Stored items
::::::::

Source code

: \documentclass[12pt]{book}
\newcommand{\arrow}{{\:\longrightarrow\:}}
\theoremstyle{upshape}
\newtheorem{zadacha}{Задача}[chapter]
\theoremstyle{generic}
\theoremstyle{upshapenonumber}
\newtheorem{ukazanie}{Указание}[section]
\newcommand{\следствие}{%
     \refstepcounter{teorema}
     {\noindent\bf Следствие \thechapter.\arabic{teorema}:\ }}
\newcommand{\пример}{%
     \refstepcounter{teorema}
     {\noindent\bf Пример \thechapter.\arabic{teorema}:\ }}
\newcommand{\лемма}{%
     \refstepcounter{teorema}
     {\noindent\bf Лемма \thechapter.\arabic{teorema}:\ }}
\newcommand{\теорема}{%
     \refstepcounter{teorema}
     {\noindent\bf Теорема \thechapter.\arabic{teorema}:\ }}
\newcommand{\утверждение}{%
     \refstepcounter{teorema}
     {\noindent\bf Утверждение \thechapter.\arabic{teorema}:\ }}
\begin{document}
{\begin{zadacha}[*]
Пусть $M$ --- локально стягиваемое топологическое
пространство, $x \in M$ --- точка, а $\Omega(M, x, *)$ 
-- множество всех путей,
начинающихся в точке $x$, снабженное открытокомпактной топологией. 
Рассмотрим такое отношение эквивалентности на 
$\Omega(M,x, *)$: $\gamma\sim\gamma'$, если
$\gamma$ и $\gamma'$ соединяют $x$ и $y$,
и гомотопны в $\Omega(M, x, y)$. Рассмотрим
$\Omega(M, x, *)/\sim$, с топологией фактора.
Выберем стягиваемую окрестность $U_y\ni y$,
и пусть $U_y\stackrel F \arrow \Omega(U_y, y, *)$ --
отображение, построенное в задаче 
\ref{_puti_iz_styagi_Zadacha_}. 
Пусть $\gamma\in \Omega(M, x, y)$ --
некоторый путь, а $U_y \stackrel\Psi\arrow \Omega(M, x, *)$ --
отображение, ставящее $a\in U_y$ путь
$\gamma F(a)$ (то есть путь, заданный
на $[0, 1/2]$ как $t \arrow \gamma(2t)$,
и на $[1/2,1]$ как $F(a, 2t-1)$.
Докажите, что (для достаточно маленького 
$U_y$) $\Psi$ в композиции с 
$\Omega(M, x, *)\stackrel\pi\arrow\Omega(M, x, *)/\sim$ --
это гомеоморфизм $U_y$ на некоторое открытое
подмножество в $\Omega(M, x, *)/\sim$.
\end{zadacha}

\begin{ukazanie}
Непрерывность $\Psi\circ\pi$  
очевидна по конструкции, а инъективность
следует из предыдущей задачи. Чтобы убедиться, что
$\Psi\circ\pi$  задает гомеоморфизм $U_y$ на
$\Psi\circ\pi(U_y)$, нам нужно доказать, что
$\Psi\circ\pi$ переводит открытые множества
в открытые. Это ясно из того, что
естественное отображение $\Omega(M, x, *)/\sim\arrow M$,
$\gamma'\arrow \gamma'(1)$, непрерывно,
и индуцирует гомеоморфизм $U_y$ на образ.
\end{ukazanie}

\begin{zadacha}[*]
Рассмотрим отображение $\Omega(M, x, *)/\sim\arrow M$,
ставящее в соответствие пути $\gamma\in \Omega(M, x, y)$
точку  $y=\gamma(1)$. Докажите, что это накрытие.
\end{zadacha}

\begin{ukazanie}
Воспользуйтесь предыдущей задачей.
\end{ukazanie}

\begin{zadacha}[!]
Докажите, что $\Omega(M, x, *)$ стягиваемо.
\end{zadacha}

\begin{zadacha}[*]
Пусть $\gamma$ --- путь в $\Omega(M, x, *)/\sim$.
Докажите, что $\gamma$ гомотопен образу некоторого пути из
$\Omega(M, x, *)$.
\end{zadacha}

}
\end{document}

::::::::

Copy all lines of the records in which the string "отображение" can be found.

отображение, построенное в задаче 
отображение, ставящее $a\in U_y$ путь
естественное отображение $\Omega(M, x, *)/\sim\arrow M$,
Рассмотрим отображение $\Omega(M, x, *)/\sim\arrow M$,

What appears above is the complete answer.